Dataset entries
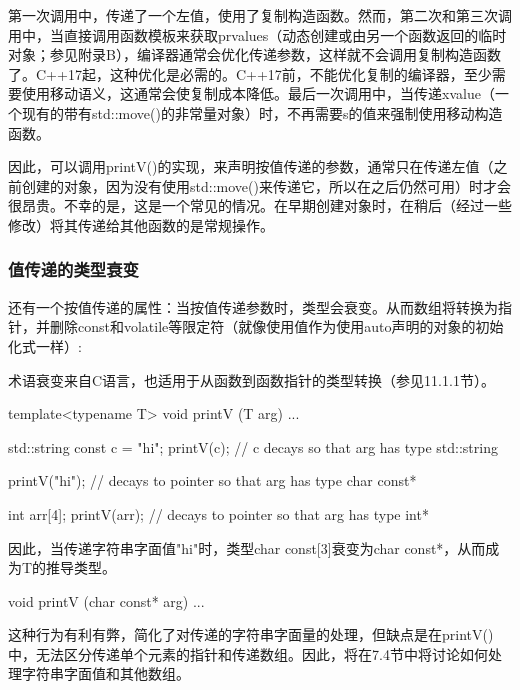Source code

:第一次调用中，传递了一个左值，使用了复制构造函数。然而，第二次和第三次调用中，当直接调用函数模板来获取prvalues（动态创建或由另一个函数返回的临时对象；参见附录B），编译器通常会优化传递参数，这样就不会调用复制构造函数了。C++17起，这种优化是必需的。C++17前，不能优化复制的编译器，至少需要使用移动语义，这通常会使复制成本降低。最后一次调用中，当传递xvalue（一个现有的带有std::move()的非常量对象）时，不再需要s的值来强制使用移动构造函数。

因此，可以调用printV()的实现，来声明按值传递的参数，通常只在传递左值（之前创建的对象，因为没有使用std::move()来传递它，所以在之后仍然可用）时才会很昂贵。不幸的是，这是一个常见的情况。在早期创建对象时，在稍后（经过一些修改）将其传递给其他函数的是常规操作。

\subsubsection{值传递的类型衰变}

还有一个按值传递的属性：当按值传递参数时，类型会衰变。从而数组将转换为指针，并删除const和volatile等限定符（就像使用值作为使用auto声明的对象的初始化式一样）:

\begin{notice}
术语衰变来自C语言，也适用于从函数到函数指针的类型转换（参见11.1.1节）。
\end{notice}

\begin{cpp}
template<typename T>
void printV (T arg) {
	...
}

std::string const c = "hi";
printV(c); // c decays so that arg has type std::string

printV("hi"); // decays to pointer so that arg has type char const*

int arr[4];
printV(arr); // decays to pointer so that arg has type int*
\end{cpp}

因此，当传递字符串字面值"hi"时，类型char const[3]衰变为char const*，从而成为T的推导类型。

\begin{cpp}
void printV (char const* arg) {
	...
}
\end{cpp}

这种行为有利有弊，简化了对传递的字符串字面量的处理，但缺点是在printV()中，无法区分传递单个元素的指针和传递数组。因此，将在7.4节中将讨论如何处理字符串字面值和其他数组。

TASK GOAL
All lines in the preceding records that hold the word "string" need to be copied.

ANSWER
std::string const c = "hi";
printV(c); // c decays so that arg has type std::string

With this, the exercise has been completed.